Dataset extract |
BEGIN

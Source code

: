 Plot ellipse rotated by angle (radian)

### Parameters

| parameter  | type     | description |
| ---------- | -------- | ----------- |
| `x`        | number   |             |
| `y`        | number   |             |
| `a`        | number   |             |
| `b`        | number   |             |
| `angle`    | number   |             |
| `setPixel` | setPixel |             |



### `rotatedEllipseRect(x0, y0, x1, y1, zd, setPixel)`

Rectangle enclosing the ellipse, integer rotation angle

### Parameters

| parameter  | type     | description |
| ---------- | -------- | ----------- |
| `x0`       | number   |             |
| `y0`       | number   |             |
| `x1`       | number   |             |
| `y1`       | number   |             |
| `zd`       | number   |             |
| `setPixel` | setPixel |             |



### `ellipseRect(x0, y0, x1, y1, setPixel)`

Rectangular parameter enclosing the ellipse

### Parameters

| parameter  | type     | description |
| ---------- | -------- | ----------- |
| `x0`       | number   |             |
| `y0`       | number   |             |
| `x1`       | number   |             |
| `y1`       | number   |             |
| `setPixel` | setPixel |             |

END
BEGIN

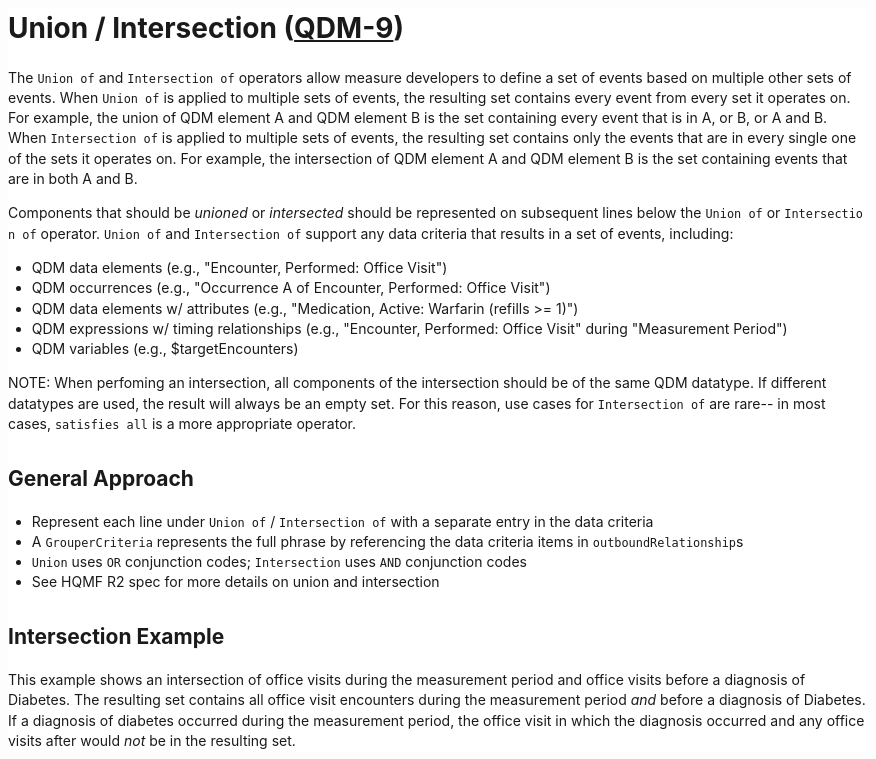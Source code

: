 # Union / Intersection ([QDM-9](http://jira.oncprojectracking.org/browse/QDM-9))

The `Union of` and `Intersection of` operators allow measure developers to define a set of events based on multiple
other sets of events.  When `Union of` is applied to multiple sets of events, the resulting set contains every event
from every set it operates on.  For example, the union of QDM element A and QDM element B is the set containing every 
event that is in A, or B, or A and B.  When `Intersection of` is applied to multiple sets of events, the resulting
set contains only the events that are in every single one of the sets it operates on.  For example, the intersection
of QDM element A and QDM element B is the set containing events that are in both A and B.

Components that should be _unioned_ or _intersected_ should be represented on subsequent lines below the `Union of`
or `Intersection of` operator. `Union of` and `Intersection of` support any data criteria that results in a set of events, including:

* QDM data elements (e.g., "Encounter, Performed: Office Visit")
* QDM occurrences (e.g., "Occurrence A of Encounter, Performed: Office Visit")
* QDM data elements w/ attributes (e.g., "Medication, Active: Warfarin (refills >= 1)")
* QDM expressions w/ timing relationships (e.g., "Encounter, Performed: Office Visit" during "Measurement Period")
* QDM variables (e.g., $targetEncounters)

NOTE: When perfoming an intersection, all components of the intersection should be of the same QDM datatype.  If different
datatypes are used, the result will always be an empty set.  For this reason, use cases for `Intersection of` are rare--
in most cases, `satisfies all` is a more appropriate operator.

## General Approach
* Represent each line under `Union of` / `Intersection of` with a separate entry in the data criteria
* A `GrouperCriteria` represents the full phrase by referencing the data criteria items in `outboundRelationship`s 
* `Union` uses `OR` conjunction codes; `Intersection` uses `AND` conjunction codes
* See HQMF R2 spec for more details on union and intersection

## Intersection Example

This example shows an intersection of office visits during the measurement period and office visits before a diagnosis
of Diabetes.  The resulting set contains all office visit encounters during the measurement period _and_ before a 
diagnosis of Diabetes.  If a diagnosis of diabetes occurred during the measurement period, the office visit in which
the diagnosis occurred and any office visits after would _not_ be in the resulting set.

END

Begin at the line above that has "diagnosis of Diabetes." and stop after the line that has "the diagnosis occurred", copying each line exactly and adding nothing else.

diagnosis of Diabetes.  If a diagnosis of diabetes occurred during the measurement period, the office visit in which
the diagnosis occurred and any office visits after would _not_ be in the resulting set.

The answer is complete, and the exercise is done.